Buffered queries can be executed using collect_query_buffer(). The combination of these functions is way faster if cassandra backend is used with shared_buffer.

Parameters:: minhash (MinHash) – The MinHash of the query set.

collect_query_buffer() → List[Hashable][source]

Execute and return buffered queries given by add_to_query_buffer().

If multiple query MinHash were added to the query buffer, the intersection of the results of all query MinHash will be returned.

Returns:: a list of unique keys.
Return type:: list

__contains__(key: Hashable) → bool[source]

Parameters:: key (Hashable) – The unique identifier of a set.
Returns:: True only if the key exists in the index.
Return type:: bool

remove(key: Hashable) → None[source]

Remove the key from the index.

Parameters:: key (Hashable) – The unique identifier of a set.
Raises:: ValueError – If the key does not exist.

is_empty() → bool[source]

Returns:: True only if the index is empty.
Return type:: bool

get_counts() → List[Dict[Hashable, int]][source]

Returns a list of length b (i.e., number of hash tables) with each element a dictionary mapping hash table bucket key to the number of indexed keys stored under each bucket.

Returns:: a list of dictionaries.
Return type:: list

get_subset_counts(*keys: Hashable) → List[Dict[Hashable, int]][source]

Returns the bucket allocation counts (see get_counts() above) restricted to the list of keys given.

Parameters:: keys (Hashable) – the keys for which to get the bucket allocation counts.
Returns:: a list of dictionaries.
Return type:: list

__weakref__: list of weak references to the object

Asynchronous MinHash LSH

MinHash LSH Forest

class datasketch.MinHashLSHForest(num_perm: int = 128, l: int = 8)[source]

The LSH Forest for MinHash. It supports top-k query in Jaccard similarity. Instead of using prefix trees as the original paper, I use a sorted array to store the hash values in every hash table.

Parameters:

num_perm (int) – The number of permutation functions used by the MinHash to be indexed. For weighted MinHash, this is the sample size (sample_size).
l (int) – The number of prefix trees as described in the paper.

Note

The MinHash LSH Forest also works with weighted Jaccard similarity and weighted MinHash without modification.

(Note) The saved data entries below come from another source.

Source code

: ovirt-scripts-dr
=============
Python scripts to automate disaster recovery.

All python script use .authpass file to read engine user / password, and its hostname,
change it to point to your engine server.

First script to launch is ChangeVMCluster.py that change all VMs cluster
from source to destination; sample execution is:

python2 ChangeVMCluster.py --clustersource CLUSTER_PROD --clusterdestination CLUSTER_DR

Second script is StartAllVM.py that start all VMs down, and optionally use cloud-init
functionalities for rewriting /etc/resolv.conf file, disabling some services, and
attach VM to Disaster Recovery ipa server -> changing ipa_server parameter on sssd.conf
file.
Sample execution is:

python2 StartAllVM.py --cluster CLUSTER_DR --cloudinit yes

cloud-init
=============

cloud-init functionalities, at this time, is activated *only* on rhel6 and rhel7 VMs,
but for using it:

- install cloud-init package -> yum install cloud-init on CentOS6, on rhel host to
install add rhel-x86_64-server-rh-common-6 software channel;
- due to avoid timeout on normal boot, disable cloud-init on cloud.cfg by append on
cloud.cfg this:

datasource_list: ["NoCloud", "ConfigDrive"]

__init__(num_perm: int = 128, l: int = 8) → None[source]

add(key: Hashable, minhash: MinHash) → None[source]

Add a unique key, together with a MinHash (or weighted MinHash) of the set referenced by the key.

Note

The key won’t be searchbale until the index() method is called.

Parameters:

key (Hashable) – The unique identifier of the set.
minhash (MinHash) – The MinHash of the set.

index() → None[source]: Index all the keys added so far and make them searchable.

query(minhash: MinHash, k: int) → List[Hashable][source]

Return the approximate top-k keys that have the (approximately) highest Jaccard similarities to the query set.

Parameters:

minhash (MinHash) – The MinHash of the query set.
k (int) – The maximum number of keys to return.

Returns:

list of at most k keys.

Return type:

List[Hashable]

Note

Tip for improving accuracy: you can use a multiple of k (e.g., 2*k) in the argument, compute the exact (or approximate using MinHash) Jaccard similarities of the sets referenced by the returned keys, from which you then take the final top-k. This is often called “post-processing”. Because the total number of similarity computations is still bounded by a constant multiple of k, the performance won’t degrade too much – however you do have to keep the original sets (or MinHashes) around some where so that you can make references to them.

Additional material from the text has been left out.